I was climbing a hill and when over the top went to shift and it wouldn't move. I yanked pretty hard once and it came into a neutral position but made quite a bit of noise....before I rolled to a stop I shoved very hard and managed to get it back into third (it wouldn't go into any other gear). It didn't grind while going in, it just finally and with great resistance went back in. I drove the last 80 km home in third without incident or any unusual noises. Managed to just squeak over the one hill that worried me by giving it everything it had at the bottom.

I just had the transmission overhauled a year ago at a transmission shop because it was howling third and starting to make similar noised in other gears. The shop said the bearings were completely shot....which made sense given the noise it made.

After the overhaul it had a faint whirring noise for a while but the original overhaul mechanic was too "ham-fisted" a driver to even hear it when i took it back to him for a test drive (or didn't want to!?).
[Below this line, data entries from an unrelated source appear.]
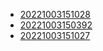 - [20221003151028](/zet/20221003151028/README.md)
- [20221003150392](/zet/20221003150392/README.md)
- [20221003151027](/zet/20221003151027/README.md)
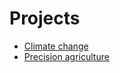 # Projects 

- [Climate change](https://iitgoa-ml.github.io/research/projects/climate-change/)
- [Precision agriculture](https://iitgoa-ml.github.io/research/projects/precision-agriculture/)
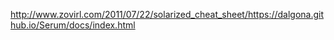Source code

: http://www.zovirl.com/2011/07/22/solarized_cheat_sheet/https://dalgona.github.io/Serum/docs/index.html
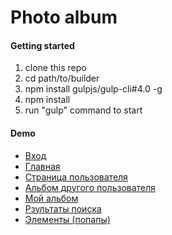 # Photo album
#### Getting started
1. clone this repo
2. cd path/to/builder
3. npm install gulpjs/gulp-cli#4.0 -g
4. npm install
5. run "gulp" command to start

#### Demo
- [Вход][link1]
- [Главная][link2]
- [Страница пользователя][link3]
- [Альбом другого пользователя][link4]
- [Мой альбом][link5]
- [Рзультаты поиска][link6]
- [Элементы (попапы)][link7]

[link1]: <http://olaola.esy.es/photo-album/template/login.php>
[link2]: <http://olaola.esy.es/photo-album/template/?editable>
[link3]: <http://olaola.esy.es/photo-album/template/user.php>
[link4]: <http://olaola.esy.es/photo-album/template/album.php>
[link5]: <http://olaola.esy.es/photo-album/template/album.php?editable>
[link6]: <http://olaola.esy.es/photo-album/template/search.php>
[link7]: <http://olaola.esy.es/photo-album/template/elements.php>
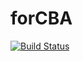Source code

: # forCBA
[![Build Status](https://travis-ci.org/VaishnuJM/forCBA.svg?branch=master)](https://travis-ci.org/VaishnuJM/forCBA)
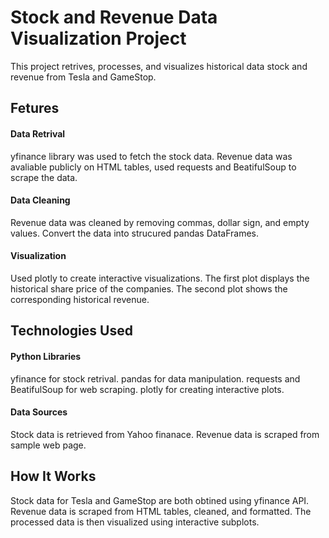 # Stock and Revenue Data Visualization Project 

This project retrives, processes, and visualizes historical data stock and revenue from Tesla and GameStop. 

## Fetures 
#### Data Retrival 
yfinance library was used to fetch the stock data.
Revenue data was avaliable publicly on HTML tables, used requests and BeatifulSoup to scrape the data.
#### Data Cleaning
Revenue data was cleaned by removing commas, dollar sign, and empty values.
Convert the data into strucured pandas DataFrames.
#### Visualization
Used plotly to create interactive visualizations.
The first plot displays the historical share price of the companies.
The second plot shows the corresponding historical revenue.

## Technologies Used 
#### Python Libraries
yfinance for stock retrival.
pandas for data manipulation.
requests and BeatifulSoup for web scraping.
plotly for creating interactive plots.
#### Data Sources 
Stock data is retrieved from Yahoo finanace.
Revenue data is scraped from sample web page.

## How It Works
Stock data for Tesla and GameStop are both obtined using yfinance API. 
Revenue data is scraped from HTML tables, cleaned, and formatted.
The processed data is then visualized using interactive subplots.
Now, after a year of only occasionally noticing that sound it started to make the same whirring noise (different than the previous growling of the bearings) a little louder in most gears, though not sounding critical at that point, and I didn't make it home (about 300 km).

I have had the truck for three years and the stick has always had a lot of play in it when shifting. I have had that in other vehicles so wan't concerned...I think it is only a nylon or teflon spacer/bushing required to fix it.

I live in a fairly remote part of the country (Canada) with the nearest mechanic shop over 100 km away from where the truck is at my home now. 

Question(s):
Is there another tranny that could go in that truck that would mate up to the diesel and existing drive-lines? I'm not too worried about gear ratios.
Any idea what might be gong on inside this thing?

It is my only vehicle so need to get it fixed very soon.

Thanks very much for any ideas or help you may have. 
Cheers

Gerry


----------